Eu acreditei por muito tempo que minha atividade como pesquisadora alimentava minha atividade como educadora, nesse sentido único. Meu cargo é professora EBTT, Ensino Básico, Técnico e Tecnológico e desde que entrei no IF [Instituto Federal] eu dei aula em todos os níveis, do Ensino Médio à pós-graduação, e apesar das disciplinas serem ligadas à história e humanidades, os cursos dos alunos não são. E eu demorei para entender como isso impactou minha prática como pesquisadora também, porque não é óbvio. Eventualmente eu produzo pesquisa e algum material sobre ensino de história, ou sobre relações de gênero em instituições de ensino, e essas talvez sejam as partes óbvias, porque me pego tendo que refletir a partir de dados e através de método e levar isso para minha discussão institucional ou com outros professores de história. Acho que a diferença agora é que existe uma preocupação cada vez mais ligada com questões que emergem na sala de aula nas minhas pesquisas. Eu sempre tive claro que perguntas do presente motivavam minhas investigações do passado, mas agora algumas preocupações se tornaram mais diretas e tendem a pensar num impacto mais imediato. Um exemplo é a minha preocupação com pautas relacionadas ao extermínio de populações indígenas e o apagamento do passado escravista na identidade local e nacional. São situações cotidianas da sala de aula que me levam a pensar nessas questões, assim como questões institucionais, como as cotas raciais e a participação em comissões de heteroidentificação. Também é a convivência com os alunos do curso de Informática que me fez começar a estudar programação no ano passado, atividade que pretendo retomar assim que for possível. A ideia é poder pensar projetos de história digital de forma colaborativa no futuro.

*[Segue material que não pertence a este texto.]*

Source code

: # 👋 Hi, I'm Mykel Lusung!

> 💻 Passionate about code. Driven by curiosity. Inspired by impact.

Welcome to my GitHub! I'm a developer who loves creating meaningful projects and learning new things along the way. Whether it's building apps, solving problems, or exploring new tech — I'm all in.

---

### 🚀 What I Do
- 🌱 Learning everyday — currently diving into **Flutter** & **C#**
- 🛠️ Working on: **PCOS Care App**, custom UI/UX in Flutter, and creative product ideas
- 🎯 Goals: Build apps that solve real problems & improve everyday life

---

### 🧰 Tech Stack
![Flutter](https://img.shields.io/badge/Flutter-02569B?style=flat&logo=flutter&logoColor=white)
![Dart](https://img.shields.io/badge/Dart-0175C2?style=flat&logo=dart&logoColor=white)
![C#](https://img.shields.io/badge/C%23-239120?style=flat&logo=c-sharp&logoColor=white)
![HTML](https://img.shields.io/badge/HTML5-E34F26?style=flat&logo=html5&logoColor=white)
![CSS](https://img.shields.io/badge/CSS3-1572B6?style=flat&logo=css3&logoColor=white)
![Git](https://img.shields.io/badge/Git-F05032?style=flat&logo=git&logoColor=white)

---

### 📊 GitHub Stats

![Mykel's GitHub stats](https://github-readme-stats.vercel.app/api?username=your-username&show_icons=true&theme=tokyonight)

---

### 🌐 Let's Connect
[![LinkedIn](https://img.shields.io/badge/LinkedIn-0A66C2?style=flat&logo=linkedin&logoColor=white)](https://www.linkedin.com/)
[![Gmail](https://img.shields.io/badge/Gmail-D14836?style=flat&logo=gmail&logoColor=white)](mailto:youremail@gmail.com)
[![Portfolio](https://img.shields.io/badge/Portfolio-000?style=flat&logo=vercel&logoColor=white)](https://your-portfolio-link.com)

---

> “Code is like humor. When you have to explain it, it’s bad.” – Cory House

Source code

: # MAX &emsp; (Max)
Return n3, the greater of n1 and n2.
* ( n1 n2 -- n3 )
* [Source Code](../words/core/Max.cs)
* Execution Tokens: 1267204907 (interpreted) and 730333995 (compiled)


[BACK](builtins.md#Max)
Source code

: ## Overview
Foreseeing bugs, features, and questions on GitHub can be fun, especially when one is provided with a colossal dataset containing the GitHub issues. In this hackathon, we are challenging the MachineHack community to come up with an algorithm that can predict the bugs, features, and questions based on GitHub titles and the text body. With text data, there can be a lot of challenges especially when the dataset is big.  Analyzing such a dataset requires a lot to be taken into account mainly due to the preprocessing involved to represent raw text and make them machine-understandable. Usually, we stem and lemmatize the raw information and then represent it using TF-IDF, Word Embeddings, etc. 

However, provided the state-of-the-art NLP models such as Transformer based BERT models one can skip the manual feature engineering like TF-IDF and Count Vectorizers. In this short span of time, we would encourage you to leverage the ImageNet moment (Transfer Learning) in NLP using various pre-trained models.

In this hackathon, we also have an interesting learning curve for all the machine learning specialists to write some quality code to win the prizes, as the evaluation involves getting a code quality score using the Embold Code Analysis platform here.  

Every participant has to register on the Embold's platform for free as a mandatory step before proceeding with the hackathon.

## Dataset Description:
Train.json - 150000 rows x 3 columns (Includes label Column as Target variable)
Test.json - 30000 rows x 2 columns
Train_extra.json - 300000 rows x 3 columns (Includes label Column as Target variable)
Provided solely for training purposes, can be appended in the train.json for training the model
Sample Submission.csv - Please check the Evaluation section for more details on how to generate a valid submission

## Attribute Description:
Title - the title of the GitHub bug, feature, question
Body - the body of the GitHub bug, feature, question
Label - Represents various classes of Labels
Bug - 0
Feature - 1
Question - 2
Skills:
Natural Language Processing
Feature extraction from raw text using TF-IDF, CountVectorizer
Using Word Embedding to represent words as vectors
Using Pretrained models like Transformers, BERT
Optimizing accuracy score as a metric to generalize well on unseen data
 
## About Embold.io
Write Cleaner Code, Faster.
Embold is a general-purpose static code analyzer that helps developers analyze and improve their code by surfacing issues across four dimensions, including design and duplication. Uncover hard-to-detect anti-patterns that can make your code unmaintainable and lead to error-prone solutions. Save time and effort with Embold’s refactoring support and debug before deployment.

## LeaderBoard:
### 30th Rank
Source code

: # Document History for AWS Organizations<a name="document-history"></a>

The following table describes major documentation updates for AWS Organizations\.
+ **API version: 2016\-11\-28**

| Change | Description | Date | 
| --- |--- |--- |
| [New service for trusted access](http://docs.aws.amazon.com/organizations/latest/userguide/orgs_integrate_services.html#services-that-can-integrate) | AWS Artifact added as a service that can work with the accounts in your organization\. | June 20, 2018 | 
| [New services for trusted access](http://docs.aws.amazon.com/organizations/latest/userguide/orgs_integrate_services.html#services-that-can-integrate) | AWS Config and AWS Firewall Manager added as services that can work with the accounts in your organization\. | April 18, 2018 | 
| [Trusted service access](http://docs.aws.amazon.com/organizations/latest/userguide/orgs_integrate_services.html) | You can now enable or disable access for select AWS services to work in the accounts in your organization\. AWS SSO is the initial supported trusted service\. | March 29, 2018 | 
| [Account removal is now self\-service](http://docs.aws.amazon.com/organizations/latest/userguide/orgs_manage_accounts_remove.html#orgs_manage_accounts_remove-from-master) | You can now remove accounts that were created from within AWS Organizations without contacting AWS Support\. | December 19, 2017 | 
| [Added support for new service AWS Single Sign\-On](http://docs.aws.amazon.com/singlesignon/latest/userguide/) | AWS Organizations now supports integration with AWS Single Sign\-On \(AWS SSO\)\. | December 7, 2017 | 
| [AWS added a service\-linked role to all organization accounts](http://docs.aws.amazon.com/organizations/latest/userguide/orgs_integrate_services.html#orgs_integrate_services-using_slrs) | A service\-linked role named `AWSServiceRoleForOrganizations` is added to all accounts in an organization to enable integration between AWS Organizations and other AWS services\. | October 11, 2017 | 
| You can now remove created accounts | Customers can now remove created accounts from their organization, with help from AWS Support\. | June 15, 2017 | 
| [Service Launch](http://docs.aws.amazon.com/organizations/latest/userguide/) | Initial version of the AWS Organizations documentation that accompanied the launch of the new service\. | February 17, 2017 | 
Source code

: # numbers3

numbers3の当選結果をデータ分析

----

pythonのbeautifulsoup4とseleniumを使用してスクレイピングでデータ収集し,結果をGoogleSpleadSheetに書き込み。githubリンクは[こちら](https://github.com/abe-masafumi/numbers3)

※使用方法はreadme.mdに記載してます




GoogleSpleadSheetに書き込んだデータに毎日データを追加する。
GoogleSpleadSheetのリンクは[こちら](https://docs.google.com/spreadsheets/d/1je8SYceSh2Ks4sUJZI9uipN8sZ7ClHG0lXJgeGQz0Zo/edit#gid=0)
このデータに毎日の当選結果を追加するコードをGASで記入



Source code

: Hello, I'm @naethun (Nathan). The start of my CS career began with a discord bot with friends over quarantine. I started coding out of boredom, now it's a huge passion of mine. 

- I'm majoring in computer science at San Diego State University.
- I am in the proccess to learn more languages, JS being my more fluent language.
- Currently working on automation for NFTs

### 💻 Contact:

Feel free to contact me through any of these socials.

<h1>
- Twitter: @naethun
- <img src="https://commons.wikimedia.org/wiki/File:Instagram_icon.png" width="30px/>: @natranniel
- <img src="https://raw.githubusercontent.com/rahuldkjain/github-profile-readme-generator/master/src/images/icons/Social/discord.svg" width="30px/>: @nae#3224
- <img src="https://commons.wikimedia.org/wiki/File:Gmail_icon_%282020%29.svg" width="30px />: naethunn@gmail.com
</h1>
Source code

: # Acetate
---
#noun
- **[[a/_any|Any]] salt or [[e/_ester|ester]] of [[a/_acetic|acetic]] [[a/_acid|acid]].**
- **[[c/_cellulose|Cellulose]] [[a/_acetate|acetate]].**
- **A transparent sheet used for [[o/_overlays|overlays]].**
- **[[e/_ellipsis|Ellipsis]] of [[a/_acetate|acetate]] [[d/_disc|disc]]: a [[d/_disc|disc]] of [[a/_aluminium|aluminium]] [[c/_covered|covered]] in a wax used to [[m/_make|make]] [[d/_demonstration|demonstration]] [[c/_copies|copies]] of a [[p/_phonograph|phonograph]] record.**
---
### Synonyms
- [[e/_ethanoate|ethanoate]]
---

Do outro lado, minha caminhada como pesquisadora que me faz trabalhar com divulgação científica há mais de uma década, antes mesmo da onda de História Pública aparecer e se popularizar. Desde que virei professora no IFSul eu institucionalizei essa atuação e tento manter algum projeto, preferencialmente de extensão, preferencialmente em colaboração com outros colegas historiadores, com esse objetivo. Nesse momento, estamos em pausa, mas devemos voltar logo com a segunda temporada do podcast Coisa do Passado, que conta com o Jocelito Zalla (UFRGS) e o Murillo Winter Dias (USP) como meus colegas de editoria e uma equipe de dois estudantes, o Lucas Pitthan da UFRGS e a Jéssica Germann do IFSul. Eu realmente acredito que precisamos, ao menos alguns de nós, estar disponíveis para conversar com a sociedade, o que nem sempre é uma tarefa agradável. Eu entendo as dificuldades de assumir esse papel, nós não recebemos formação pra isso e muitos de nós não somos nativos nas tecnologias que hoje tornam tão mais fácil produzir esse tipo de material. Mas dentro do possível, acho importante incentivar esse tipo de iniciativa e, um pouco do caráter das atividades em que me envolvo ou que proponho é mostrar caminhos para isso, então também, dentro das minhas limitações, eu vou testando formatos diferentes e criando espaços onde podemos ensinar a replicar esse tipo de iniciativa. Eu realmente não percebo a existência da educação centrada numa coisa só, ensino, pesquisa e extensão estão muito ligadas na minha prática profissional.